Plain-text document sources:
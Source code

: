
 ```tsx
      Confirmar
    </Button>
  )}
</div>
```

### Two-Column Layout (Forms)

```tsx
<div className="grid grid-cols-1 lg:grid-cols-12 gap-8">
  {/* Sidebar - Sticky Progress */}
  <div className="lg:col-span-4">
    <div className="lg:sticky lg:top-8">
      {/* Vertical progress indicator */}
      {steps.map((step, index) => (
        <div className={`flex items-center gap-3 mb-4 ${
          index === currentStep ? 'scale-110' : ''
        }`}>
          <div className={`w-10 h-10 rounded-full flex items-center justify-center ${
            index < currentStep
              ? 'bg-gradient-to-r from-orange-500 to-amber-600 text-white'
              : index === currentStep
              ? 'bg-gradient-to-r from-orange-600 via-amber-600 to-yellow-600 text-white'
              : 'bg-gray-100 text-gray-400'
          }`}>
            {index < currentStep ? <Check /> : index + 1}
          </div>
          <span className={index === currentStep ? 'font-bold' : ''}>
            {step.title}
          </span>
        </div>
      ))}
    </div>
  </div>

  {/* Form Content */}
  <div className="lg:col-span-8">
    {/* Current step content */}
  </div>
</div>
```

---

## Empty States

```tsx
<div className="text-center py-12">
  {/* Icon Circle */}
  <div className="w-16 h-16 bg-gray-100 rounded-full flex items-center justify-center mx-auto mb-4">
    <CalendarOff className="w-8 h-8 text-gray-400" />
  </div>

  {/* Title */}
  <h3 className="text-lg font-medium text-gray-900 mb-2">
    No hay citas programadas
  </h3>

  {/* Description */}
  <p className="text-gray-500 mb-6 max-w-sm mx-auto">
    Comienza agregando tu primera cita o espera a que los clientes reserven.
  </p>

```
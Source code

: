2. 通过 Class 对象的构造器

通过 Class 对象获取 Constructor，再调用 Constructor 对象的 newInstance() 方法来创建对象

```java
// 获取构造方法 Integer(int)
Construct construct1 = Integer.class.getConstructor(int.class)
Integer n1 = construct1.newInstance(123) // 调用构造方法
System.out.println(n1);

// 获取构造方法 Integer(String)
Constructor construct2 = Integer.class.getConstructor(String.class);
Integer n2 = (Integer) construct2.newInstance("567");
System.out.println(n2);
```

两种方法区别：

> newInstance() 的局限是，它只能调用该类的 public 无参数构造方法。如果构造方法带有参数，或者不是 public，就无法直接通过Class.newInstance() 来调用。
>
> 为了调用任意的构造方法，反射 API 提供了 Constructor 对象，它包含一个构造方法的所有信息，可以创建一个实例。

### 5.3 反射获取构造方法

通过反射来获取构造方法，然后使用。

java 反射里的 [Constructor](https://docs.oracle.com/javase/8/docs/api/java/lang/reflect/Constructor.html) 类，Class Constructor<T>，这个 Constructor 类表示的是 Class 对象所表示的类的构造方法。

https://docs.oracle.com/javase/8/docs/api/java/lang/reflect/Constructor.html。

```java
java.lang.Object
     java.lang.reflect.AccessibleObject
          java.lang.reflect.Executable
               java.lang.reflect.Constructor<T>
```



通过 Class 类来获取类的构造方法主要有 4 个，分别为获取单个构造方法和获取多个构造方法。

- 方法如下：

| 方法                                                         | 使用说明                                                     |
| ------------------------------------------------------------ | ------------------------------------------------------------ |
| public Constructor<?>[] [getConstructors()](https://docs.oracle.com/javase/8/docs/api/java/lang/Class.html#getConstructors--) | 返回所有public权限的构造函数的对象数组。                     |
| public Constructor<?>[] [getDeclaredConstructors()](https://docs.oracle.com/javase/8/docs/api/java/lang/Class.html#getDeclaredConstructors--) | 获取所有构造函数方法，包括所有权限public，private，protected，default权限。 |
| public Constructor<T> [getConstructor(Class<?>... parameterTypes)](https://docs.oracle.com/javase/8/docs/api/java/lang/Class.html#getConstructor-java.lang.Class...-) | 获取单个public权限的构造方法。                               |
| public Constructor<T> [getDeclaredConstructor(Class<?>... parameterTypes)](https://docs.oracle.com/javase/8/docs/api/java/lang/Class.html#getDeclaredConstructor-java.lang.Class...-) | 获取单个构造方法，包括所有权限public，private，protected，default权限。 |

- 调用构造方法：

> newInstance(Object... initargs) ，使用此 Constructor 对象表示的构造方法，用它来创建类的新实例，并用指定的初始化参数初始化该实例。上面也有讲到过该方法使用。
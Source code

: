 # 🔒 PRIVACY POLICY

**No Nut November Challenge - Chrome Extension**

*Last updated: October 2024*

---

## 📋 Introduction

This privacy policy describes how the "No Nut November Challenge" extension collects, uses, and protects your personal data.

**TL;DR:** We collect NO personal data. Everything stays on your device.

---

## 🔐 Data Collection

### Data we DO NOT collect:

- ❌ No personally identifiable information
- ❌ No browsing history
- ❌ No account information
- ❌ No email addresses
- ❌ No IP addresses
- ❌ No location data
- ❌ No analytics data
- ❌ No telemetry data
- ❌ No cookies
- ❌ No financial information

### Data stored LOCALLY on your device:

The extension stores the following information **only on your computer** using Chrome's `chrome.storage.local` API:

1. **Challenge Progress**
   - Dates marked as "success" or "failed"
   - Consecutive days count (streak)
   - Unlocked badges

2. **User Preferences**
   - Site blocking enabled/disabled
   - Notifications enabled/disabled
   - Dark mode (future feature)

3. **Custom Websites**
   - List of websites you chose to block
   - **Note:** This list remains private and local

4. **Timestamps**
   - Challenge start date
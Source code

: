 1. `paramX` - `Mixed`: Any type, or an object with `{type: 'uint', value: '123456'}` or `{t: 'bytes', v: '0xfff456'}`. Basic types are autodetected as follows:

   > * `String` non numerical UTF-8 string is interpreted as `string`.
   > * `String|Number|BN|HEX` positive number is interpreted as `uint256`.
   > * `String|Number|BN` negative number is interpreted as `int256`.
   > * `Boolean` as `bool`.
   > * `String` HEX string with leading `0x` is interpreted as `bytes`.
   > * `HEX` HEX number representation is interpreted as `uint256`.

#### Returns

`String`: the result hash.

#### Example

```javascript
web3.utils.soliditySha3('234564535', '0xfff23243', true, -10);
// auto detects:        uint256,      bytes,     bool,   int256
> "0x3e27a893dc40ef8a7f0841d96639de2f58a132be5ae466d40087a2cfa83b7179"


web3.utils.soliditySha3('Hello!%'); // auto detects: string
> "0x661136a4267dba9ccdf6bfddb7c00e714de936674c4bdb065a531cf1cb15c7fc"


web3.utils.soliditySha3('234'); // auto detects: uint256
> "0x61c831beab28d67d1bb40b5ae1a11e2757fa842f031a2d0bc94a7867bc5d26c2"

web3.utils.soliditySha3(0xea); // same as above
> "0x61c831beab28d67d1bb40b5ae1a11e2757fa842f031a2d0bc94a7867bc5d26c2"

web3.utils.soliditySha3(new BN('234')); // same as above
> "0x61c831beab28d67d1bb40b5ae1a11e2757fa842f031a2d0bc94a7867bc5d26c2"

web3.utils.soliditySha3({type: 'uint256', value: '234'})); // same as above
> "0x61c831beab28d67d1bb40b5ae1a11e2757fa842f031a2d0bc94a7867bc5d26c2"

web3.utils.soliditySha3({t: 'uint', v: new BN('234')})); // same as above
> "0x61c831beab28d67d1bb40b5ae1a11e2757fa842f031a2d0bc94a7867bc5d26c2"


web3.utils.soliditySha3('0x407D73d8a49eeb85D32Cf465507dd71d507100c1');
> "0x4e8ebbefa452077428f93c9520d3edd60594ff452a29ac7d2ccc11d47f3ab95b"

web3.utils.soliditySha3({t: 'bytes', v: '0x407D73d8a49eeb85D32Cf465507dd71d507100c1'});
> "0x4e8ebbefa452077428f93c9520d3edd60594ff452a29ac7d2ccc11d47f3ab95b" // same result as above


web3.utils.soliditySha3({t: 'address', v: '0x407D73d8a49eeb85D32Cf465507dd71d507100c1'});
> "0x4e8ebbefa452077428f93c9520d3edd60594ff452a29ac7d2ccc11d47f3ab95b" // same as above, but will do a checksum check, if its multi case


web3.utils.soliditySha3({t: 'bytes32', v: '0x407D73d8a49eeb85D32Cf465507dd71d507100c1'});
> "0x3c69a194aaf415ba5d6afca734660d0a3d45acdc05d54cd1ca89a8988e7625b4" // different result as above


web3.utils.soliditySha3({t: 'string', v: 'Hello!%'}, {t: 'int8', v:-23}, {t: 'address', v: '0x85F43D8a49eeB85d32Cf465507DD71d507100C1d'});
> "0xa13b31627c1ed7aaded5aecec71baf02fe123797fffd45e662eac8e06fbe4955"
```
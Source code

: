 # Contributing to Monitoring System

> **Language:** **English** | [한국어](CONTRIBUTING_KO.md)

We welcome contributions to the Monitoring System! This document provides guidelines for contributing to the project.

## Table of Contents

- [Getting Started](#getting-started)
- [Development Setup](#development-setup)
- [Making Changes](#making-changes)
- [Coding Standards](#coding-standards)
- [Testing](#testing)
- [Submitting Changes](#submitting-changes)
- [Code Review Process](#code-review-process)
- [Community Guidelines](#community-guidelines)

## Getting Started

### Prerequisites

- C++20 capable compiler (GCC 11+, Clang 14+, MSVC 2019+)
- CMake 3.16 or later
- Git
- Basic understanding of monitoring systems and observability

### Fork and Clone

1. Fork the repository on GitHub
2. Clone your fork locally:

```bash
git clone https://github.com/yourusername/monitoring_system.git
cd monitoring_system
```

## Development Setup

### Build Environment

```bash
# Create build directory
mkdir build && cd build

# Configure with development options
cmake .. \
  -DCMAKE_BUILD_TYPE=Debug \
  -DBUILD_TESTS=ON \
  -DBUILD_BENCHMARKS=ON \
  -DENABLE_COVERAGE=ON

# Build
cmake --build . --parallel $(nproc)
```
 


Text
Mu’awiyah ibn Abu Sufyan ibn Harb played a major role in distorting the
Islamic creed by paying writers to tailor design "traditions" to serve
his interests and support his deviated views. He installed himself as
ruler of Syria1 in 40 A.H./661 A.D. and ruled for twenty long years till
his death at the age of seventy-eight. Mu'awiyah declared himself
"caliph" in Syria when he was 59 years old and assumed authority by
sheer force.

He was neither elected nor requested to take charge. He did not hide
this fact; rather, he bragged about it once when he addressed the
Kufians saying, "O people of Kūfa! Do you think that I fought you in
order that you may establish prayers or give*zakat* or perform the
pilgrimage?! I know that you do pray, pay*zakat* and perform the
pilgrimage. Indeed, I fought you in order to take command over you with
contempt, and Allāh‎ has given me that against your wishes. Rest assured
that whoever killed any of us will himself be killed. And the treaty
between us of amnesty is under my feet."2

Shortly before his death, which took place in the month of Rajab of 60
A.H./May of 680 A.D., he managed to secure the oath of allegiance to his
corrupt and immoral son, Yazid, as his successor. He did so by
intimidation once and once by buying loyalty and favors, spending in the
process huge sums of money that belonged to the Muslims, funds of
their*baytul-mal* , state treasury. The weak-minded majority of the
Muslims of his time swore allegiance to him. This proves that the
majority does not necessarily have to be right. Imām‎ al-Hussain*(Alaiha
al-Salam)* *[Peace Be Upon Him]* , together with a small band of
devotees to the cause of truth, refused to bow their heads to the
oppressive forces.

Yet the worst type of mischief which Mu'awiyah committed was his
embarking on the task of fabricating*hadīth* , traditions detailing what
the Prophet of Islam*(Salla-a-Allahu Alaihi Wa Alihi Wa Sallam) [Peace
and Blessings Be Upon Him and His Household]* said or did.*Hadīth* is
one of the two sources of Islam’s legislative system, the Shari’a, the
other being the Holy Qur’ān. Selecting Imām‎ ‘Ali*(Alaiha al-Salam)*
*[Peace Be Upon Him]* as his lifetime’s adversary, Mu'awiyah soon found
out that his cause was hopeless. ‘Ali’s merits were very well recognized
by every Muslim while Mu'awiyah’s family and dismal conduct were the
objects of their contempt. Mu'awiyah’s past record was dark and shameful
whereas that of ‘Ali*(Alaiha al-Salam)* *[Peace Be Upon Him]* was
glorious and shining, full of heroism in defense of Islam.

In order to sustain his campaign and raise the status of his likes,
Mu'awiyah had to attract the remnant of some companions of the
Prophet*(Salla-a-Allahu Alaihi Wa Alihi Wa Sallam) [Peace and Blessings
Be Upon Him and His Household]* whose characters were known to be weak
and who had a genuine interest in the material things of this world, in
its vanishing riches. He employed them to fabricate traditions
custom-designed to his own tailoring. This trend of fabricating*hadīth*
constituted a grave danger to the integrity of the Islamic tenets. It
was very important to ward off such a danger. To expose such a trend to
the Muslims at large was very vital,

■ Task objective
Where does the string "traditions" appear in the records? Copy every line that holds it.

■ Exercise answer
Islamic creed by paying writers to tailor design "traditions" to serve
embarking on the task of fabricating*hadīth* , traditions detailing what
its vanishing riches. He employed them to fabricate traditions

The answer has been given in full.